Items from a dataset
________________________________________

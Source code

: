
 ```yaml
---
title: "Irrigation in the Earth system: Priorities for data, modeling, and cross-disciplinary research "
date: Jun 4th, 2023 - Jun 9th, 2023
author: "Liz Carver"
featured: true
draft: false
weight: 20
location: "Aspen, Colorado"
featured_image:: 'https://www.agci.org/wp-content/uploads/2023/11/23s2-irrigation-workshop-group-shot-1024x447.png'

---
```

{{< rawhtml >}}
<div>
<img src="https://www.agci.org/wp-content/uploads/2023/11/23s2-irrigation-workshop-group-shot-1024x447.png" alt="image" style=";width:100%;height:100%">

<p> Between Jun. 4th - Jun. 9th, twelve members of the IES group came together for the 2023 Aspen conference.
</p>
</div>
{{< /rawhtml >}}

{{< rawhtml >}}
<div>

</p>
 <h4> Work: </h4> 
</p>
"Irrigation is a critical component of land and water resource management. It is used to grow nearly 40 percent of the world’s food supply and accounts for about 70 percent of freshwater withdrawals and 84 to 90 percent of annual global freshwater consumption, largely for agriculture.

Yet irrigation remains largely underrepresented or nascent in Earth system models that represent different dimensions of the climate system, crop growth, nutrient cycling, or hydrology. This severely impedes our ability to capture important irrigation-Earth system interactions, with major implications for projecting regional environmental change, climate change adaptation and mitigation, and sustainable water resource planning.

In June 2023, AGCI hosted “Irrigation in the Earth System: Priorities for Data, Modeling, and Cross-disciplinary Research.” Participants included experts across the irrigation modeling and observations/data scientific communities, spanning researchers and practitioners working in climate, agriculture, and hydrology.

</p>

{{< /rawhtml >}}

________________________________________

- _PROBLEM TO WORK ON_
Restate each record word for word.

- _WRITTEN REPLY_
Source code

:
 ```yaml
---
title: "Irrigation in the Earth system: Priorities for data, modeling, and cross-disciplinary research "
date: Jun 4th, 2023 - Jun 9th, 2023
author: "Liz Carver"
featured: true
draft: false
weight: 20
location: "Aspen, Colorado"
featured_image:: 'https://www.agci.org/wp-content/uploads/2023/11/23s2-irrigation-workshop-group-shot-1024x447.png'

---
```

{{< rawhtml >}}
<div>
<img src="https://www.agci.org/wp-content/uploads/2023/11/23s2-irrigation-workshop-group-shot-1024x447.png" alt="image" style=";width:100%;height:100%">

<p> Between Jun. 4th - Jun. 9th, twelve members of the IES group came together for the 2023 Aspen conference.
</p>
</div>
{{< /rawhtml >}}

{{< rawhtml >}}
<div>

</p>
 <h4> Work: </h4> 
</p>
"Irrigation is a critical component of land and water resource management. It is used to grow nearly 40 percent of the world’s food supply and accounts for about 70 percent of freshwater withdrawals and 84 to 90 percent of annual global freshwater consumption, largely for agriculture.

Yet irrigation remains largely underrepresented or nascent in Earth system models that represent different dimensions of the climate system, crop growth, nutrient cycling, or hydrology. This severely impedes our ability to capture important irrigation-Earth system interactions, with major implications for projecting regional environmental change, climate change adaptation and mitigation, and sustainable water resource planning.

In June 2023, AGCI hosted “Irrigation in the Earth System: Priorities for Data, Modeling, and Cross-disciplinary Research.” Participants included experts across the irrigation modeling and observations/data scientific communities, spanning researchers and practitioners working in climate, agriculture, and hydrology.

</p>

{{< /rawhtml >}}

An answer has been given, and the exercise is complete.